* [WHAT YOU SHOULD DO]: Reproduce exactly the line with "돕는다', 오렌지플래닛 세미나" and all the lines beneath it, stopping only at the end of the material.

* [DATA RECORDS]:

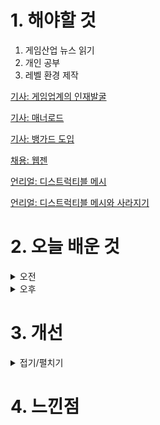 
# 1. 해야할 것

1. 게임산업 뉴스 읽기 
2. 개인 공부  
3. 레벨 환경 제작

[기사: 게임업계의 인재발굴](https://news.bizwatch.co.kr/article/mobile/2024/04/22/0032)

[기사: 매너로드](https://www.gamemeca.com/view.php?gid=1748419)

[기사: 뱅가드 도입](https://www.gameinsight.co.kr/news/articleView.html?idxno=32261)

[채용: 웹젠](https://webzen.recruiter.co.kr/appsite/company/index)

[언리얼: 디스트럭티블 메시](https://www.youtube.com/watch?v=ThZPXbEtNsE)

[언리얼: 디스트럭티블 메시와 사라지기](https://www.youtube.com/watch?v=UgYDhy7_fj4)

# 2. 오늘 배운 것

<details>
<summary>오전</summary>

## 오늘의 뉴스

■ 젠지, 지지틱스 전략적 인수 발표…“이스포츠 교육 혁신에 박차” 
젠지 이스포츠(Gen.G Esports)가 데이터 분석 기반 전적 검색 서비스 기업인 지지틱스(GGtics)를 전략적 인수하기로 했다고 밝혔습니다. 박유찬 젠지글로벌아카데미 대표는 "지지틱스 인수는 이스포츠 산업 혁신에 앞장서고 있는 젠지 이스포츠의 여정에서 중요한 이정표가 될 것입니다.

■ 중세 시뮬레이션 '매너 로드' 이틀 만에 100만 장 판매 
지난 26일 스팀 앞서 해보기로 출시된 중세 전략 시뮬레이션 신작 '매너 로드(Manor Lords)'가 출시 이틀 만에 100만 장의 판매 기록을 달성했습니다. 매너 로드의 퍼블리셔인 후디드 홀스(Hooded Horse)는 28일, 공식 SNS를 통해 매너 로드가 출시 이후 곧바로 100만 장의 판매량을 달성했으며, 스팀 동시 접속자 수 통계에서는 17만 명이라는 놀라운 기록을 세우게 됐다고 소개했습니다.

■ 음울한 백년전쟁, 영토의 지배자가 되어 '크라운 더 블랙 프린스'
에이치투 인터렉티브는 아티팩트 스튜디오(Artefacts Studio)가 개발하고 네이콘(Nacon)이 퍼블리싱하는 전략 게임 ‘크라운 워: 더 블랙 프린스(Crown Wars: The Black Prince)’ PC, PS5 한국어판을 오는 5월 23일 다이렉트 게임즈 및 플레이스테이션 스토어를 통해 정식 출시할 예정이다. 아울러 오늘부터 예약 판매를 실시한다고 밝혔습니다.

■ [Tech] 닌텐도 스위치2, 삼성과 함께?
각종 루머가 무성한 닌텐도 스위치의 후속작, 닌텐도 스위치 2(가칭)에 삼성전자 기술이 들어간 부품이 대거 탑재될 것이라는 주장이 나와 눈길을 끌고 있습니다. 해외 게임 매체 유로게이머의 리차드 리드베터에 의하면 스위치2의 GPU는 삼성전자 7LPH 공정으로 제조한 엔비디아 테그라(Tegra) 시리즈의 T239 탑재가 유력하다고 합니다.

■ 전생했더니 슬라임이 게임으로 나오는 건에 대하여
웹소설 연재 사이트 소설가가 되자를 시작으로 현재는 다양한 미디어로 뻗어나간 '전생했더니 슬라임이었던 건에 대하여'가 8월 8일 게임으로 출시됩니다. 게임은 본 작품은 '전생슬'의 이야기를 간접 체험하면서, 동료들과 연계하여 템페스트를 발전시켜 나가는 액션 RPG입니다. 

■ 애플 비전 프로 생산 조기 중단, "수요 없다"
애플이 지난 2월에 야심차게 선보인 '최초의 공간 컴퓨터' 애플 비전 프로(Apple Vision Pro)의 생산량을 크게 줄였다는 소식이 외신을 통해 전해졌습니다. 현재는 애플이 비전 프로의 사례를 발판 삼아 고가형 하이엔드의 노선을 버리고, 다가오는 2025년에는 저가형 MR 헤드셋을 주요 타겟으로 삼게 될 것이라는 추측도 나오고 있습니다. 

■ '스타트업 일본 진출 돕는다', 오렌지플래닛 세미나
스마일게이트 오렌지플래닛 창업재단이 국내 스타트업의 성공적인 일본 시장 진출을 지원하기 위한 ‘오렌지플래닛 스타트업 일본 진출 세미나’를 2회에 걸쳐 진행한다고 26일 밝혔습니다. 세미나는 일본 시장에 관심이 있는 스타트업 이라면 누구나 4월 30일까지 온라인을 통해 신청할 수 있습니다.

■ '그라나도 에스파다', 해피툭과 대만-홍콩-마카오 서비스
그라나도 에스파다 한국 퍼블리셔인 한빛소프트는 해피툭과 대만, 홍콩, 마카오 서비스 계약을 체결했다고 2024년 4월 26일 밝혔습니다. 해피툭은 현지화 작업을 거쳐 연내 그라나도 에스파다를 새롭게 선보일 예정이며 현지 게임명은 '신왕자의검(新王者之劍)'입니다.

■ 조폐공사와 발행한 메이플 20주년 메달, 수익 1억원 기부
넥슨이 지난해 한국조폐공사와 함께 발행한 ‘메이플스토리’ 20주년 기념메달의 판매 수익금 중 1억 원을 ‘서울대학교병원 넥슨어린이통합케어센터(이하 넥슨어린이통합케어센터)’에 기부했다고 26일 밝혔습니다.

■ 브롤스타즈 '슈퍼셀'이 6년 만에 신작을 출시한다
핀란드의 모바일 게임 개발사 슈퍼셀(Supercell)은 오는 5월 29일 신작 모바일 게임 ‘스쿼드 버스터즈(Squad Busters)’를 글로벌 출시 예정이라고 밝혔습니다. 스쿼드 버스터즈는 캐주얼 플레이어부터 보다 격렬하고 경쟁적인 플레이를 원하는 유저까지, 모바일 기기 소유자라면 누구나 다 즐길 수 있도록 직관적이고 포괄적인 게임 경험 제공을 목표로 제작됐습니다. 
</details>


<details>
<summary>오후</summary>

## 디스트럭티블 메시
![image](https://github.com/JM94Ent/TIL-WIL/assets/143363550/887c8055-f013-4c9c-918e-ea37662e0b87)


1. 프랙처 모드로 선택
2. 파괴 형식(fracture) 선택
3. 프랙처에서 얼마나 조각낼 것인가 선택

![image](https://github.com/JM94Ent/TIL-WIL/assets/143363550/f33b1d84-0073-48a3-94fb-2b104fc2178e)

![image](https://github.com/JM94Ent/TIL-WIL/assets/143363550/1d0e49bb-7b48-4f26-9991-86a6805c7667)


### 부서진 후 사라지기

![image](https://github.com/JM94Ent/TIL-WIL/assets/143363550/0f9ddff2-dc0a-437b-b93d-8d45baad20b8)

### 프랙처 개별 본 색깔 없애기(머티리얼 그대로 두기)

![image](https://github.com/JM94Ent/TIL-WIL/assets/143363550/8cabf28d-e34c-48e1-9a2f-fba5f5e90291)

</details>




# 3. 개선


<details>
<summary>접기/펼치기</summary>


</details>



# 4. 느낀점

* [SOLUTION]:
■ '스타트업 일본 진출 돕는다', 오렌지플래닛 세미나
스마일게이트 오렌지플래닛 창업재단이 국내 스타트업의 성공적인 일본 시장 진출을 지원하기 위한 ‘오렌지플래닛 스타트업 일본 진출 세미나’를 2회에 걸쳐 진행한다고 26일 밝혔습니다. 세미나는 일본 시장에 관심이 있는 스타트업 이라면 누구나 4월 30일까지 온라인을 통해 신청할 수 있습니다.

■ '그라나도 에스파다', 해피툭과 대만-홍콩-마카오 서비스
그라나도 에스파다 한국 퍼블리셔인 한빛소프트는 해피툭과 대만, 홍콩, 마카오 서비스 계약을 체결했다고 2024년 4월 26일 밝혔습니다. 해피툭은 현지화 작업을 거쳐 연내 그라나도 에스파다를 새롭게 선보일 예정이며 현지 게임명은 '신왕자의검(新王者之劍)'입니다.

■ 조폐공사와 발행한 메이플 20주년 메달, 수익 1억원 기부
넥슨이 지난해 한국조폐공사와 함께 발행한 ‘메이플스토리’ 20주년 기념메달의 판매 수익금 중 1억 원을 ‘서울대학교병원 넥슨어린이통합케어센터(이하 넥슨어린이통합케어센터)’에 기부했다고 26일 밝혔습니다.

■ 브롤스타즈 '슈퍼셀'이 6년 만에 신작을 출시한다
핀란드의 모바일 게임 개발사 슈퍼셀(Supercell)은 오는 5월 29일 신작 모바일 게임 ‘스쿼드 버스터즈(Squad Busters)’를 글로벌 출시 예정이라고 밝혔습니다. 스쿼드 버스터즈는 캐주얼 플레이어부터 보다 격렬하고 경쟁적인 플레이를 원하는 유저까지, 모바일 기기 소유자라면 누구나 다 즐길 수 있도록 직관적이고 포괄적인 게임 경험 제공을 목표로 제작됐습니다. 
</details>


<details>
<summary>오후</summary>

## 디스트럭티블 메시
![image](https://github.com/JM94Ent/TIL-WIL/assets/143363550/887c8055-f013-4c9c-918e-ea37662e0b87)


1. 프랙처 모드로 선택
2. 파괴 형식(fracture) 선택
3. 프랙처에서 얼마나 조각낼 것인가 선택

![image](https://github.com/JM94Ent/TIL-WIL/assets/143363550/f33b1d84-0073-48a3-94fb-2b104fc2178e)

![image](https://github.com/JM94Ent/TIL-WIL/assets/143363550/1d0e49bb-7b48-4f26-9991-86a6805c7667)


### 부서진 후 사라지기

![image](https://github.com/JM94Ent/TIL-WIL/assets/143363550/0f9ddff2-dc0a-437b-b93d-8d45baad20b8)

### 프랙처 개별 본 색깔 없애기(머티리얼 그대로 두기)

![image](https://github.com/JM94Ent/TIL-WIL/assets/143363550/8cabf28d-e34c-48e1-9a2f-fba5f5e90291)

</details>




# 3. 개선


<details>
<summary>접기/펼치기</summary>


</details>



# 4. 느낀점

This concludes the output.